The first cycle is not bad, just do your tren ed from weeks 1-8. The acetate halflife is only about a day or less so you need freqent injections to maintain blood levels, Also at cycles end I don’t think it will make a difference suppression wise if you d/c the tren 2 weeks prior or 2 days prior, either way the prop will be in your system longer, and exerting its effects longer. 10mg of nolva per day should suffice as well. plus post cycle protocol of nolva or clomid… Also hcg from end of week 3 to week 8 I recomend do every sat, and sunday around 250 i.u. each day. last week of hcg is end of week 8. the hcg is taken to maintain testicular size and function which falls off past the third week of your cycle once full suppression begins.
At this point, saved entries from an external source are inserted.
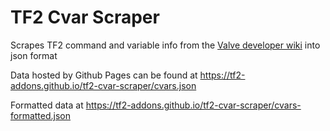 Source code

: # TF2 Cvar Scraper
Scrapes TF2 command and variable info from the [Valve developer wiki](https://developer.valvesoftware.com/wiki/List_of_TF2_console_commands_and_variables) into json format

Data hosted by Github Pages can be found at https://tf2-addons.github.io/tf2-cvar-scraper/cvars.json

Formatted data at https://tf2-addons.github.io/tf2-cvar-scraper/cvars-formatted.json
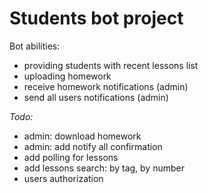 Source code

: # Students bot project
Bot abilities:
- providing students with recent lessons list
- uploading homework
- receive homework notifications (admin)
- send all users notifications (admin)

_Todo:_
- admin: download homework
- admin: add notify all confirmation
- add polling for lessons
- add lessons search: by tag, by number
- users authorization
If you really want a great cycle, then add 75 mg of oral winstrol every day to that! You can also do the 500mg of enantate per week with the tren ed and the possibility of the winstrol added in.
Prisoner’s New Mission Statement re:
As for people who might say add some dbol, I am begining to think that large amounts of dbol and test together are too much of a pain in the back! Two compounds that cause +++ water retention is just too many for me to tolerate anymore. From now on I am structuring all my cycles to include only one drug that causes water retention. I would still include test but only at 100mg of enantate/ cypionate per week to keep the g/f happy.
From now on if I am using a lot of test (500mg+/wk)and am going to stack an oral it will be either winstrol, anavar, or halotestin. If I am using a lot of primo,deca, or trenbolone, then I will use dbol, or anadrol- I am just sick of being unable to train properly d/t excessive water retention!